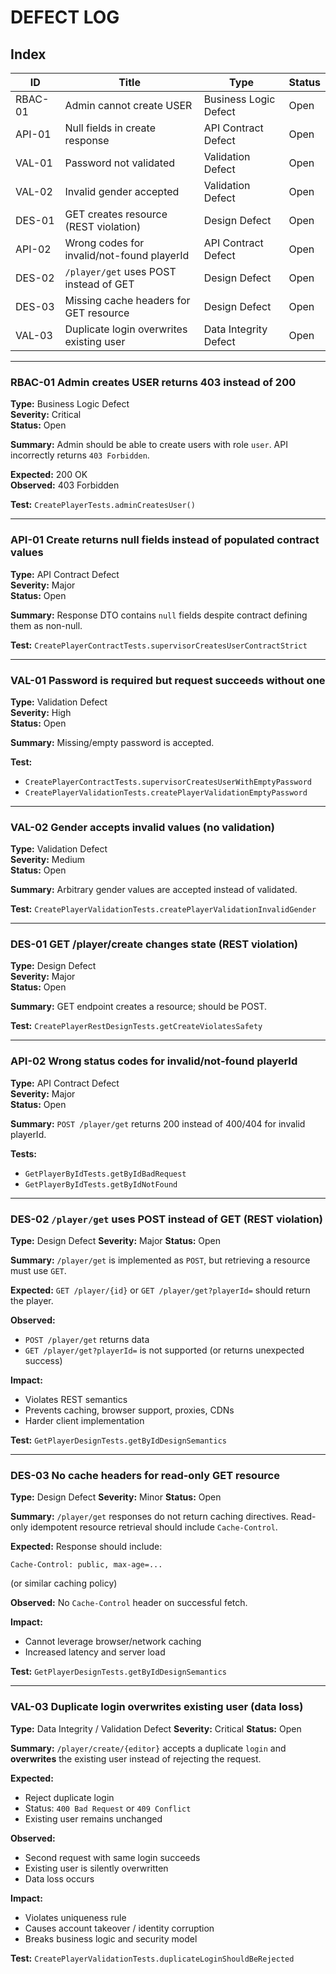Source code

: # DEFECT LOG

## Index

| ID      | Title                                      | Type                  | Status |
| ------- | ------------------------------------------ | --------------------- | ------ |
| RBAC-01 | Admin cannot create USER                   | Business Logic Defect | Open   |
| API-01  | Null fields in create response             | API Contract Defect   | Open   |
| VAL-01  | Password not validated                     | Validation Defect     | Open   |
| VAL-02  | Invalid gender accepted                    | Validation Defect     | Open   |
| DES-01  | GET creates resource (REST violation)      | Design Defect         | Open   |
| API-02  | Wrong codes for invalid/not-found playerId | API Contract Defect   | Open   |
| DES-02  | `/player/get` uses POST instead of GET     | Design Defect         | Open   |
| DES-03  | Missing cache headers for GET resource     | Design Defect         | Open   |
| VAL-03  | Duplicate login overwrites existing user   | Data Integrity Defect | Open   |

---

### RBAC-01 Admin creates USER returns 403 instead of 200

**Type:** Business Logic Defect  
**Severity:** Critical  
**Status:** Open

**Summary:** Admin should be able to create users with role `user`. API incorrectly returns `403 Forbidden`.

**Expected:** 200 OK  
**Observed:** 403 Forbidden

**Test:** `CreatePlayerTests.adminCreatesUser()`

---

### API-01 Create returns null fields instead of populated contract values

**Type:** API Contract Defect  
**Severity:** Major  
**Status:** Open

**Summary:** Response DTO contains `null` fields despite contract defining them as non-null.

**Test:** `CreatePlayerContractTests.supervisorCreatesUserContractStrict`

---

### VAL-01 Password is required but request succeeds without one

**Type:** Validation Defect  
**Severity:** High  
**Status:** Open

**Summary:** Missing/empty password is accepted.

**Test:**

- `CreatePlayerContractTests.supervisorCreatesUserWithEmptyPassword`
- `CreatePlayerValidationTests.createPlayerValidationEmptyPassword`

---

### VAL-02 Gender accepts invalid values (no validation)

**Type:** Validation Defect  
**Severity:** Medium  
**Status:** Open

**Summary:** Arbitrary gender values are accepted instead of validated.

**Test:** `CreatePlayerValidationTests.createPlayerValidationInvalidGender`

---

### DES-01 GET /player/create changes state (REST violation)

**Type:** Design Defect  
**Severity:** Major  
**Status:** Open

**Summary:** GET endpoint creates a resource; should be POST.

**Test:** `CreatePlayerRestDesignTests.getCreateViolatesSafety`

---

### API-02 Wrong status codes for invalid/not‑found playerId

**Type:** API Contract Defect  
**Severity:** Major  
**Status:** Open

**Summary:** `POST /player/get` returns 200 instead of 400/404 for invalid playerId.

**Tests:**

- `GetPlayerByIdTests.getByIdBadRequest`
- `GetPlayerByIdTests.getByIdNotFound`

---

### DES-02 `/player/get` uses POST instead of GET (REST violation)

**Type:** Design Defect
**Severity:** Major
**Status:** Open

**Summary:**
`/player/get` is implemented as `POST`, but retrieving a resource must use `GET`.

**Expected:**
`GET /player/{id}` or `GET /player/get?playerId=` should return the player.

**Observed:**

- `POST /player/get` returns data
- `GET /player/get?playerId=` is not supported (or returns unexpected success)

**Impact:**

- Violates REST semantics
- Prevents caching, browser support, proxies, CDNs
- Harder client implementation

**Test:**
`GetPlayerDesignTests.getByIdDesignSemantics`

---

### DES-03 No cache headers for read-only GET resource

**Type:** Design Defect
**Severity:** Minor
**Status:** Open

**Summary:**
`/player/get` responses do not return caching directives.
Read-only idempotent resource retrieval should include `Cache-Control`.

**Expected:**
Response should include:

```
Cache-Control: public, max-age=...
```

(or similar caching policy)

**Observed:**
No `Cache-Control` header on successful fetch.

**Impact:**

- Cannot leverage browser/network caching
- Increased latency and server load

**Test:**
`GetPlayerDesignTests.getByIdDesignSemantics`

---

### VAL-03 Duplicate login overwrites existing user (data loss)

**Type:** Data Integrity / Validation Defect
**Severity:** Critical
**Status:** Open

**Summary:**
`/player/create/{editor}` accepts a duplicate `login` and **overwrites** the existing user instead of rejecting the request.

**Expected:**

- Reject duplicate login
- Status: `400 Bad Request` or `409 Conflict`
- Existing user remains unchanged

**Observed:**

- Second request with same login succeeds
- Existing user is silently overwritten
- Data loss occurs

**Impact:**

- Violates uniqueness rule
- Causes account takeover / identity corruption
- Breaks business logic and security model

**Test:**
`CreatePlayerValidationTests.duplicateLoginShouldBeRejected`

EXERCISE: Show all lines in the entries above where the word "validated" appears.

ANSWER SPACE:
| VAL-01  | Password not validated                     | Validation Defect     | Open   |
**Summary:** Arbitrary gender values are accepted instead of validated.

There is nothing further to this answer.